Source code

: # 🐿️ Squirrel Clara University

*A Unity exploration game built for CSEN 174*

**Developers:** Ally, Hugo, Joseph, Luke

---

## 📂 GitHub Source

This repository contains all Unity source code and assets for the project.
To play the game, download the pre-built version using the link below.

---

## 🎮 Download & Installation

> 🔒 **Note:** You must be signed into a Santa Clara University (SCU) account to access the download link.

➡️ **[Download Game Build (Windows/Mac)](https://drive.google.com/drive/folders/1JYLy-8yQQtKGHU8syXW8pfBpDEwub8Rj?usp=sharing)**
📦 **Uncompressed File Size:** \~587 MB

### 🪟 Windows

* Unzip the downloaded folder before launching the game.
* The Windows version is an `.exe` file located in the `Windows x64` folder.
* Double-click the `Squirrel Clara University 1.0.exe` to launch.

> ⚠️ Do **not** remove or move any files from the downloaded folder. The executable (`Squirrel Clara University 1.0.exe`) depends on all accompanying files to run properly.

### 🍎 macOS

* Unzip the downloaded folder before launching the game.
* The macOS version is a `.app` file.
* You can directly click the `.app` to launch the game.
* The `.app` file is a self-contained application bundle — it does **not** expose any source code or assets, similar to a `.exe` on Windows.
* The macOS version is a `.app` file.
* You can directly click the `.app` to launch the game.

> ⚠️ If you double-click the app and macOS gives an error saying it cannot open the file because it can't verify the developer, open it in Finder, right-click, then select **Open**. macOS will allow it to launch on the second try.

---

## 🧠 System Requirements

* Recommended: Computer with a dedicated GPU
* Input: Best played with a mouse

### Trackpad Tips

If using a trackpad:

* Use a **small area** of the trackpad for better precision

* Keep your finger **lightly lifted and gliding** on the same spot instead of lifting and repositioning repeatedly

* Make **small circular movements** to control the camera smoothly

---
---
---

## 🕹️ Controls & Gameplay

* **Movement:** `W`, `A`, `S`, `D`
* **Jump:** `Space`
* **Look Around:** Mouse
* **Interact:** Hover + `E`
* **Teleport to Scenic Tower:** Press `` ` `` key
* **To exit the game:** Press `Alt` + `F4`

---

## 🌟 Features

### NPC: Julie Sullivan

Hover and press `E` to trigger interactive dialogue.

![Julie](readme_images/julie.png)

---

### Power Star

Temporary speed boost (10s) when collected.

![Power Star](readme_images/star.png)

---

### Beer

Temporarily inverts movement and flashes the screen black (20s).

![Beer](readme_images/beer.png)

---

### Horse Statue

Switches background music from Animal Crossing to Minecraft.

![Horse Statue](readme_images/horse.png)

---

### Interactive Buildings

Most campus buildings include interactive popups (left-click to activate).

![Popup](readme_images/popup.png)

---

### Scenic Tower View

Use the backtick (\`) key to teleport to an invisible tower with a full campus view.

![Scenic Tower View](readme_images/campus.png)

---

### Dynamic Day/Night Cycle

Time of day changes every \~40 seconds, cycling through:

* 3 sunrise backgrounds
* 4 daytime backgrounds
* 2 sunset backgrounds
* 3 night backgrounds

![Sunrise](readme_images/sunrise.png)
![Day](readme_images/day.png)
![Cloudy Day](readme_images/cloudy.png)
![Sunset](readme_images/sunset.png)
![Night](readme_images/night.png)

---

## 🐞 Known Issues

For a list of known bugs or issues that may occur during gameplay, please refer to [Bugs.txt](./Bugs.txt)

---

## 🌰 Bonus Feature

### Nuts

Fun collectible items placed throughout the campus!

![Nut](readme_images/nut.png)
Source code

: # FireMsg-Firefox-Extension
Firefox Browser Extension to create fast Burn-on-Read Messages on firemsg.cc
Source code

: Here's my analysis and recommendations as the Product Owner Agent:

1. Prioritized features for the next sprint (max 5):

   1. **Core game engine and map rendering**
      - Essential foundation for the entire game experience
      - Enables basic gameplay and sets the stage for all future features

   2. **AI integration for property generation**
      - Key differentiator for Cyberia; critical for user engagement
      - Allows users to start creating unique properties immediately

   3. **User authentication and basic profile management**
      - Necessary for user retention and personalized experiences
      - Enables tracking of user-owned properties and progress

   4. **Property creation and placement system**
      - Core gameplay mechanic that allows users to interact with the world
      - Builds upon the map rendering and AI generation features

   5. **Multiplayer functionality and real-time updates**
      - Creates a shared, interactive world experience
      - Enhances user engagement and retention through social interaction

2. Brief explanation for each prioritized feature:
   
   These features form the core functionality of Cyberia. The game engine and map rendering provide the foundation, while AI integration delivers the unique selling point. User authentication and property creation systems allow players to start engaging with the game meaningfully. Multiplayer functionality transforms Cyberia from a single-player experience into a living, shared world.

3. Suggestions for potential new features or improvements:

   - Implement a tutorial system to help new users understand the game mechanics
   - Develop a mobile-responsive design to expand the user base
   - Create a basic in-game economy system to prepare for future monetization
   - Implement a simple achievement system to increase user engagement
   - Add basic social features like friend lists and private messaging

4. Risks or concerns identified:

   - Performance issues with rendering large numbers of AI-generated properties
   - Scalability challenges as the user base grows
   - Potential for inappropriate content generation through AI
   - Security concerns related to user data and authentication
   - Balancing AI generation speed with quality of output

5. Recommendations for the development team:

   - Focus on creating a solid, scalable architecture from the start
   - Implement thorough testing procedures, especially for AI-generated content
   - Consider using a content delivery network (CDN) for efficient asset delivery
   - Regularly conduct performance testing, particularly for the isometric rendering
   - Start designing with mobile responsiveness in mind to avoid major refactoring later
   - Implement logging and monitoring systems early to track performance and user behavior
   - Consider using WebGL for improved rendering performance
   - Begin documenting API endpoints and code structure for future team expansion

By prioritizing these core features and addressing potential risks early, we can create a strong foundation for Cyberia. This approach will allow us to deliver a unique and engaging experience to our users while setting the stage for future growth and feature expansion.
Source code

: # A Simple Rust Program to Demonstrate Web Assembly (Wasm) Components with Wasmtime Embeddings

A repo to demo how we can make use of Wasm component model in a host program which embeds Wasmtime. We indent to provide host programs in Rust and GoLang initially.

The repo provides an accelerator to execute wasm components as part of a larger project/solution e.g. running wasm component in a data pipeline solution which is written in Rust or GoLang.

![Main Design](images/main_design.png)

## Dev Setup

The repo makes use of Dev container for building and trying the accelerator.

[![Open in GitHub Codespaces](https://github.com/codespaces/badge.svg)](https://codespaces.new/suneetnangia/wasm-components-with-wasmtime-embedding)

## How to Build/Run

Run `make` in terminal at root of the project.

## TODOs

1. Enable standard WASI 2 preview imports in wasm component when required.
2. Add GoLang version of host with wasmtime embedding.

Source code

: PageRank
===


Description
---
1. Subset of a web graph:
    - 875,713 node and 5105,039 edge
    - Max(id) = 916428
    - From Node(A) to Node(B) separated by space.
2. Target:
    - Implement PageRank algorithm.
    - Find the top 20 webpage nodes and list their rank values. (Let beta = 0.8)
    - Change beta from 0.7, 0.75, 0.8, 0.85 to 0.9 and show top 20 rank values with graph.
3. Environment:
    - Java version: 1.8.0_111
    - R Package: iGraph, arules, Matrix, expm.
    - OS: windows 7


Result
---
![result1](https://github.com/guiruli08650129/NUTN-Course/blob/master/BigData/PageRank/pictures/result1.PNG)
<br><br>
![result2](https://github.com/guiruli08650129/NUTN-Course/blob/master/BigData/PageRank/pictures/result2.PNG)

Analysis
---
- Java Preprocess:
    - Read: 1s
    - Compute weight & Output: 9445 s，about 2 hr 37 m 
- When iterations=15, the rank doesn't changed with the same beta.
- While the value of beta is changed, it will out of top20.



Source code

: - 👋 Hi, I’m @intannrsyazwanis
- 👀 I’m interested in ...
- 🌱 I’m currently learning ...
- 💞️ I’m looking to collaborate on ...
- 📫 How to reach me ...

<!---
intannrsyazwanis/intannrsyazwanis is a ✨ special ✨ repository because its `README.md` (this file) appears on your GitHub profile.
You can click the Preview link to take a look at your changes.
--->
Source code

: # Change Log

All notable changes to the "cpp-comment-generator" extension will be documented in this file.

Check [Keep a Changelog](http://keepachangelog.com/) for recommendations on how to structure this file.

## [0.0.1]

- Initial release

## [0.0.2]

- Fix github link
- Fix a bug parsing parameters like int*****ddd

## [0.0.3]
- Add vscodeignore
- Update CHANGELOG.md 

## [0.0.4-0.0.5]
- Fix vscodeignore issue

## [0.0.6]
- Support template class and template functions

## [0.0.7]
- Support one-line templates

————

● **Exercise**
Please return every line from the one that contains "- Fix a bug" through the end of the entries, exactly, leaving out all others.

● **Result for this task**
- Fix a bug parsing parameters like int*****ddd

## [0.0.3]
- Add vscodeignore
- Update CHANGELOG.md 

## [0.0.4-0.0.5]
- Fix vscodeignore issue

## [0.0.6]
- Support template class and template functions

## [0.0.7]
- Support one-line templates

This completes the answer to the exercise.